I have a side chair in my living room that is just perfect for me. I sat in about every chair in the furniture store to find the right one as I am rather short and most chairs are to deep for me. Love it.


----------



## emmatonoose (Nov 26, 2012)

wing back recliner w/ feet up most of the time


----------



## knittingnanna19 (Nov 6, 2013)

Either a dining room chair up to the table with plenty of space to spread patterns etc or my fireside chair. This is quite upright but I can lean back and is high enough to have my feet comfortably on the floor. Vital is my little table so all my bits and pieces are handy.


----------



## KateLyn11 (Jul 19, 2014)

The wingback chair shown in my avatar. With my feet up on a foot stool.


----------



## beaz (Mar 16, 2013)

I have a glider but have added an ortho pillow because my arms keep bumping into the chair arms.


----------



## Capri18 (Nov 11, 2013)

I sit on my sofa. It has a recliner on each end, but I find that when I put my legs up, my eyelids go down quite quickly, and then I'd get nothing done!


----------



## nmorris (Oct 14, 2014)

I always sit on the sofa, usually with my feet up. I also knit in the car and in my husband's van. Straight back gives me a back ache so vehicle seats are slightly inclined. My cats have never bothered about the wool but our 2 GSD's love to tangle my wool up if they get the chance.


----------



## Barn-dweller (Nov 12, 2013)

Stress free reclining armchair with matching footstool, just have difficulty staying awake in it sometimes. :lol:


----------



## cydneyjo (Aug 5, 2011)

Recliner, mostly, but do fall asleep when I'm too cozy;


----------



## megross (Jun 3, 2013)

knittnnana said:


> I have one of these but never tried knitting while sitting in it. I prefer my recliner downstairs in the family room where the TV and fireplace are. Maybe I'll give it a try. I also love knitting in bed!! Haven't seen anybody else who knits in bed!

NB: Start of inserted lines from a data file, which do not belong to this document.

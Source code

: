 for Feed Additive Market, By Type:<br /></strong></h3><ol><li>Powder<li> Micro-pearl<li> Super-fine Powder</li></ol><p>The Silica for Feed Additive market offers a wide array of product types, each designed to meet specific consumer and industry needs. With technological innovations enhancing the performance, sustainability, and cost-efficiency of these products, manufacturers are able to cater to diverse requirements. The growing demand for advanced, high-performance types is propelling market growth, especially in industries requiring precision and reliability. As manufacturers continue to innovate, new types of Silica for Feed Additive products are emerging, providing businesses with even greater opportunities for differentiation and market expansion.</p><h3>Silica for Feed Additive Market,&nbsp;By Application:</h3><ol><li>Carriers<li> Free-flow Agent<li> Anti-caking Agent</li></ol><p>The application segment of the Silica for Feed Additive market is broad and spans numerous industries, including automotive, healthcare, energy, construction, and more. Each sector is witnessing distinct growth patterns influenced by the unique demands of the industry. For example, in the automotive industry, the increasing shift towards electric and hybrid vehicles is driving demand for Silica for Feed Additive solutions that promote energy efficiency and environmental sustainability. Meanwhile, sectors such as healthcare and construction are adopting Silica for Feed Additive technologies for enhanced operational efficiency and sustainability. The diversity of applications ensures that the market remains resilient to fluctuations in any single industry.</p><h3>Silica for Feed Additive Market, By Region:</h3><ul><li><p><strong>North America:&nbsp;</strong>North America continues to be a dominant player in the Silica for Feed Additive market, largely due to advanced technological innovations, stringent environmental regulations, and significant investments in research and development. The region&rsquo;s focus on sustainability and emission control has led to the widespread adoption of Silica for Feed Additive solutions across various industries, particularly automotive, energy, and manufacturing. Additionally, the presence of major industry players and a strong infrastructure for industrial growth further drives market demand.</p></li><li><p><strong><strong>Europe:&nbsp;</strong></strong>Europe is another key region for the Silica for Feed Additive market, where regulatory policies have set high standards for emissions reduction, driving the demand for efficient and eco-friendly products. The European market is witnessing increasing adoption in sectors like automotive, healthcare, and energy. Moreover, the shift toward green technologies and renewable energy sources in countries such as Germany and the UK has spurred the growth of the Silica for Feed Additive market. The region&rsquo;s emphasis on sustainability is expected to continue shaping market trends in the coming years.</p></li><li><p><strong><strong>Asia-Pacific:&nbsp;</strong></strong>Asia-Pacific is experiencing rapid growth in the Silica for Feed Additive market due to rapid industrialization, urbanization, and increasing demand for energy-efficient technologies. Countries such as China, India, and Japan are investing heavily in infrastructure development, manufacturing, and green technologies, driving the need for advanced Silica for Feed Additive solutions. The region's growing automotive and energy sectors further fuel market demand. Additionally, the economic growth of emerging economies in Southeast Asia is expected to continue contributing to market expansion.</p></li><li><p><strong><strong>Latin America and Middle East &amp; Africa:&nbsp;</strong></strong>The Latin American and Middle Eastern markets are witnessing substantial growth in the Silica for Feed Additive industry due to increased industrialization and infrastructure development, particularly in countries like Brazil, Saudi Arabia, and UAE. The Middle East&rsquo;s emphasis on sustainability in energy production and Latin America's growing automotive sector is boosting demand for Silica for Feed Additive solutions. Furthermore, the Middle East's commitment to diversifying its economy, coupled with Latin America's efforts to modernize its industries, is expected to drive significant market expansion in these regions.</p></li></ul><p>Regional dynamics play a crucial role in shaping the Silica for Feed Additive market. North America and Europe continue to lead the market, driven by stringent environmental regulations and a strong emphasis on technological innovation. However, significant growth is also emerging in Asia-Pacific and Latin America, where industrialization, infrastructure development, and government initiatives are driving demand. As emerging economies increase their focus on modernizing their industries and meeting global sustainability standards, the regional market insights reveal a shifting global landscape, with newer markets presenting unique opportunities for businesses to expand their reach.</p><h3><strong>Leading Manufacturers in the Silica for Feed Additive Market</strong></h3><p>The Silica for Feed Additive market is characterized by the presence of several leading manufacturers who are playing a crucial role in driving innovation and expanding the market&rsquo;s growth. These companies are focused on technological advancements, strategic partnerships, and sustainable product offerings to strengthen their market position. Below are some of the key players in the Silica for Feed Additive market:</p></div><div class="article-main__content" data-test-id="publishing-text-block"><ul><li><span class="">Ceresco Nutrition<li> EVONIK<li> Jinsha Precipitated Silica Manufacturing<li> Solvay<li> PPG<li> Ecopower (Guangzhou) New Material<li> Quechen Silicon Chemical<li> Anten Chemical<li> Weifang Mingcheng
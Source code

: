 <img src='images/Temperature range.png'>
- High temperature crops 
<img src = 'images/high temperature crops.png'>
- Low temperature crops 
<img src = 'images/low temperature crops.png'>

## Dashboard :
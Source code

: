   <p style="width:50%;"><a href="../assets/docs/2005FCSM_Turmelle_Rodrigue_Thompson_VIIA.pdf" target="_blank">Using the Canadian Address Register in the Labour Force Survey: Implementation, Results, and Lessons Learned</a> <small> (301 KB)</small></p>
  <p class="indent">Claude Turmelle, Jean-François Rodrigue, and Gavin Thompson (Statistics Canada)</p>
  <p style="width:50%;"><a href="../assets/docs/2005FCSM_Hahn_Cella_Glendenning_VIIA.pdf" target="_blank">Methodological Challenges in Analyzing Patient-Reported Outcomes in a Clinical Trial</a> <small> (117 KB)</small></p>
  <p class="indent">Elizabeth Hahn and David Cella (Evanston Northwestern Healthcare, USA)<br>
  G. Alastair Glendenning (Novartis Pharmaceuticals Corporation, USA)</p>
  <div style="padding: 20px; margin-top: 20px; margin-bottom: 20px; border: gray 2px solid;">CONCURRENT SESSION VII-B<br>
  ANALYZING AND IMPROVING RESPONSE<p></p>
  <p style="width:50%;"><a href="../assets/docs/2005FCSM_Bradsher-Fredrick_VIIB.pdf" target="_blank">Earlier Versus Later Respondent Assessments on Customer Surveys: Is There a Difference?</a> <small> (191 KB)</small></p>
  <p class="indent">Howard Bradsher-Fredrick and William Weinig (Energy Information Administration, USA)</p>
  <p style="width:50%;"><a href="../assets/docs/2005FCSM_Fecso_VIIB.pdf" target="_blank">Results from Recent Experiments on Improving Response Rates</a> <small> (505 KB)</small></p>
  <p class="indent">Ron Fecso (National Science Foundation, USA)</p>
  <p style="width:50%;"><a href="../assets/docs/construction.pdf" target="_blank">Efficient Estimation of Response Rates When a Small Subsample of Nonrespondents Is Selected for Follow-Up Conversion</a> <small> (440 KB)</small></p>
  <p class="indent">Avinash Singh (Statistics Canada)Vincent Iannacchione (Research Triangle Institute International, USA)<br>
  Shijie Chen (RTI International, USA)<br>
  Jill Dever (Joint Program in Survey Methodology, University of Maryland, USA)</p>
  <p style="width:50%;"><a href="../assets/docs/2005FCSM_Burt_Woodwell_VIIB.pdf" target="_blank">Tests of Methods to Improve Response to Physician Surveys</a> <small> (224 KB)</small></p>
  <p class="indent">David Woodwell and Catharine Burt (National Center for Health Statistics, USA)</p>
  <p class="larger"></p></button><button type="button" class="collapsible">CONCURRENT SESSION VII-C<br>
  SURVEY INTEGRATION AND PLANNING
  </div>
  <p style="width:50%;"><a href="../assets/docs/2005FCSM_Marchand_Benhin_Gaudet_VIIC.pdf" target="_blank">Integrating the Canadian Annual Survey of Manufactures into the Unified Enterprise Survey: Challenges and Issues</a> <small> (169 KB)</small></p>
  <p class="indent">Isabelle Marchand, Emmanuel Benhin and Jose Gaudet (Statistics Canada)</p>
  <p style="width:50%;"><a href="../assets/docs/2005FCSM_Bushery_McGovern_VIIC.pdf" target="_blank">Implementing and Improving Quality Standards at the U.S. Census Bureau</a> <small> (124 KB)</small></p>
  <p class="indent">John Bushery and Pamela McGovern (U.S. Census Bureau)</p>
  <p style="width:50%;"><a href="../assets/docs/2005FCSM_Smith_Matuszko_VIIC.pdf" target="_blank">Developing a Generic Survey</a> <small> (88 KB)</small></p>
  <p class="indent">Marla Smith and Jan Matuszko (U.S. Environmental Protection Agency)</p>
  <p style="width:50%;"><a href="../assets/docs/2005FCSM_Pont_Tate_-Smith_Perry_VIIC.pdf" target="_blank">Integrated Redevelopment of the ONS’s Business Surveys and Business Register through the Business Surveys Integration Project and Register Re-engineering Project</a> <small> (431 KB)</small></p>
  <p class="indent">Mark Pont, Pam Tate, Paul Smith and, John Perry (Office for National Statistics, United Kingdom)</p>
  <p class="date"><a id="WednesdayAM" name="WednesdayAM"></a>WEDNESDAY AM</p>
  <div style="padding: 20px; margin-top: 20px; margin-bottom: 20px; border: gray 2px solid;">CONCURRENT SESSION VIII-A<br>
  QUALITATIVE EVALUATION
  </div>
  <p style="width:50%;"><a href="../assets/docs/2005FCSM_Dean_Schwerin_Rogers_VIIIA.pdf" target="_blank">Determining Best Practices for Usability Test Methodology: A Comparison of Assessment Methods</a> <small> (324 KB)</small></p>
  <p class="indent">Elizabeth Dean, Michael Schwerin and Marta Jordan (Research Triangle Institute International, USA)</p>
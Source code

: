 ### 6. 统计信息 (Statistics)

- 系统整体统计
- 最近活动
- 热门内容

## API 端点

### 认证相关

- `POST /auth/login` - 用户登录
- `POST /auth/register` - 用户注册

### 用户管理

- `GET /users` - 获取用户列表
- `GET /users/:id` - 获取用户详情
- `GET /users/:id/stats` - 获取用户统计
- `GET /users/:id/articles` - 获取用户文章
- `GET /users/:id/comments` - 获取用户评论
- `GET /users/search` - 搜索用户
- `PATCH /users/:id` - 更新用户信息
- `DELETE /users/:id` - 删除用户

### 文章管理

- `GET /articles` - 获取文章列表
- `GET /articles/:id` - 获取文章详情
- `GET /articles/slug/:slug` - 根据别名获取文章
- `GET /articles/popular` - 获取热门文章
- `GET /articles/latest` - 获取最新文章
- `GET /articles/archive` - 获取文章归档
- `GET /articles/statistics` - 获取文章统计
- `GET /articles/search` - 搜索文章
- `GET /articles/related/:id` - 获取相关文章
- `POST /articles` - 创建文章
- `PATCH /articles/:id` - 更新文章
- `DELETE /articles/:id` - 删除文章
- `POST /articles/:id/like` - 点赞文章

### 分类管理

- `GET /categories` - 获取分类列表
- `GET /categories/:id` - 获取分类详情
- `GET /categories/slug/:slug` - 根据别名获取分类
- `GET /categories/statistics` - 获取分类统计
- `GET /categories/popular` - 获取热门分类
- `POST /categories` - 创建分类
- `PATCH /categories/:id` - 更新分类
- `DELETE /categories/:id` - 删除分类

Yes, I knit in bed most of the time. Pillows carefully arranged, legs outstretched, TV on or not, sometimes just music, sometimes just lovely quiet. But I also bring my smaller projects with me in my bag, knit in the car when I'm early for something, on my gentleman friend's couch -- I just find it hard to knit standing up.


----------



## apette (Mar 15, 2012)

Beth72 said:


> I use my glider rocker sometimes with my feet up and sometimes down but always rocking. I have extra cushions for my back as I have short legs and need that support. My couch is too saggy.


This is my go to chair also.


----------



## damemary (Mar 14, 2012)

Recliner. Shop around and sit on it to see how comfortable it is. I bought wooden arms but found I prefer padded.


----------



## Beetytwird (Jan 19, 2011)

Uyvonne said:


> I use a rolling office chair when working on my machines. When hand knitting, I have a very comfortable couch.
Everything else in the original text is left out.